TASK » Please copy each line below that contains the string "mathbf".

Rendered images with source text
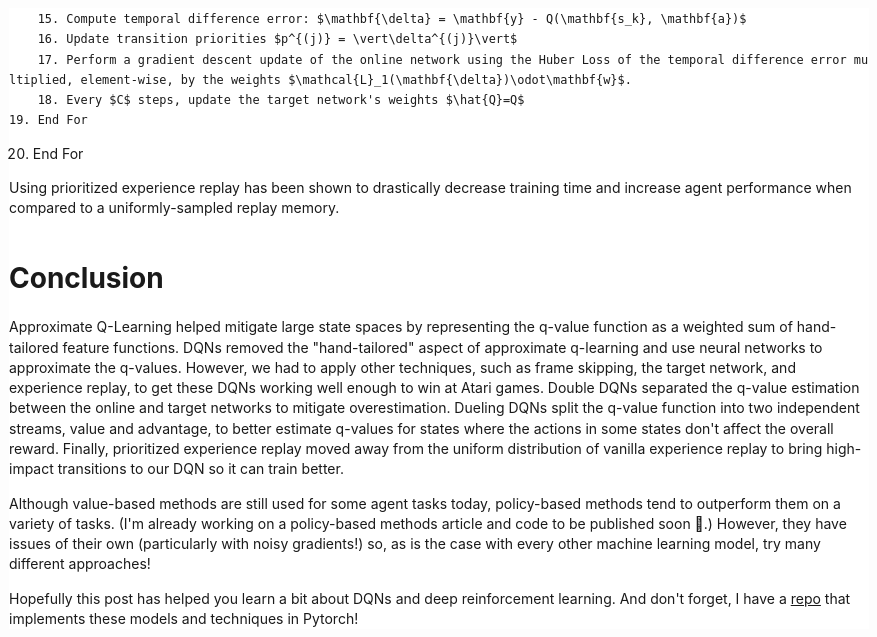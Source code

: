         15. Compute temporal difference error: $\mathbf{\delta} = \mathbf{y} - Q(\mathbf{s_k}, \mathbf{a})$
        16. Update transition priorities $p^{(j)} = \vert\delta^{(j)}\vert$
        17. Perform a gradient descent update of the online network using the Huber Loss of the temporal difference error multiplied, element-wise, by the weights $\mathcal{L}_1(\mathbf{\delta})\odot\mathbf{w}$.
        18. Every $C$ steps, update the target network's weights $\hat{Q}=Q$
    19. End For
20. End For

Using prioritized experience replay has been shown to drastically decrease training time and increase agent performance when compared to a uniformly-sampled replay memory.

# Conclusion

Approximate Q-Learning helped mitigate large state spaces by representing the q-value function as a weighted sum of hand-tailored feature functions. DQNs removed the "hand-tailored" aspect of approximate q-learning and use neural networks to approximate the q-values. However, we had to apply other techniques, such as frame skipping, the target network, and experience replay, to get these DQNs working well enough to win at Atari games. Double DQNs separated the q-value estimation between the online and target networks to mitigate overestimation. Dueling DQNs split the q-value function into two independent streams, value and advantage, to better estimate q-values for states where the actions in some states don't affect the overall reward. Finally, prioritized experience replay moved away from the uniform distribution of vanilla experience replay to bring high-impact transitions to our DQN so it can train better.

Although value-based methods are still used for some agent tasks today, policy-based methods tend to outperform them on a variety of tasks. (I'm already working on a policy-based methods article and code to be published soon 🙂.) However, they have issues of their own (particularly with noisy gradients!) so, as is the case with every other machine learning model, try many different approaches!

Hopefully this post has helped you learn a bit about DQNs and deep reinforcement learning. And don't forget, I have a [repo](https://github.com/mohitd/dqn) that implements these models and techniques in Pytorch!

EXPECTED ANSWER »
:         15. Compute temporal difference error: $\mathbf{\delta} = \mathbf{y} - Q(\mathbf{s_k}, \mathbf{a})$
        17. Perform a gradient descent update of the online network using the Huber Loss of the temporal difference error multiplied, element-wise, by the weights $\mathcal{L}_1(\mathbf{\delta})\odot\mathbf{w}$.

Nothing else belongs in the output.